Prime Minister John Key warned Labour yesterday against pressing for any disclosure of the Endeavour Trust documents of Finance Minister Bill English over his Wellington home.
Responding to calls from Labour's Pete Hodgson to see the trust documents or the minutes of its meetings, Mr Key said:
"I caution the member if he wants to have an open disclosure of every trust document and every superannuation document of every single member of Parliament, it would be a very interesting road to go down."
Mr Key has firmly backed Mr English saying that Mr English had absolutely complied with the legal test required for the allowances he had received.
But Labour hardman Trevor Mallard chipped at Mr English throughout question time yesterday calling him a "money launderer", and "Phillip Field II" and calling on him to resign.
In the light of some papers released under the Official Information Act, Mr Hodgson is attempting to rekindle the issue of Mr English's former ministerial housing arrangements.
The English family home in Wellington is owned by an English family trust, the Endeavour Trust, and Mr English, his general practitioner wife, Mary, and their six children live there.

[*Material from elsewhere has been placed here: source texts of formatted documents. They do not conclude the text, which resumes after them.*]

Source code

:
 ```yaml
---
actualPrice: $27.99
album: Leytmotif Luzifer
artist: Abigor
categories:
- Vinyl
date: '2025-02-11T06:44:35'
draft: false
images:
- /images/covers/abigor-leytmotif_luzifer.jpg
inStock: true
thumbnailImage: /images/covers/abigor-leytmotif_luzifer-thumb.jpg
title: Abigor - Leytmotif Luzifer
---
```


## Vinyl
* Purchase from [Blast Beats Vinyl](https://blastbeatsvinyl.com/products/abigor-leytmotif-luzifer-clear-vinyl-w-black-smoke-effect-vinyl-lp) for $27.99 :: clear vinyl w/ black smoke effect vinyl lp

As an ordinary MP, the trust was getting about $460 a week for the house, the same as other out-of-Wellington MPs.
After Mr English became a minister, the same house was leased by Ministerial Services, and the rent of $700 a week paid to the trust - as well as power and cleaning - and a television was delivered to the property.
Under the rules the increased allowance was possible only if Mr English had no pecuniary interest in the house.
In the 2008 register of MPs' pecuniary interest, Mr English declared that he had a pecuniary interest in the trust. This year's register has no declaration of a beneficial interest.
Mr English has previously said he did not change the arrangements of the trust in order to maximise entitlements and yesterday said that in fact he had never held a beneficial interest.
Mr Hodgson yesterday asked how come, if Mr English had no pecuniary interest, a memo from one of the minister's staff had supplied the back details of the Endeavour Trust to Ministerial Services.
Mr English has since repaid the difference between what he got as a minister and an ordinary out-of-town MP saying it was "not a good look".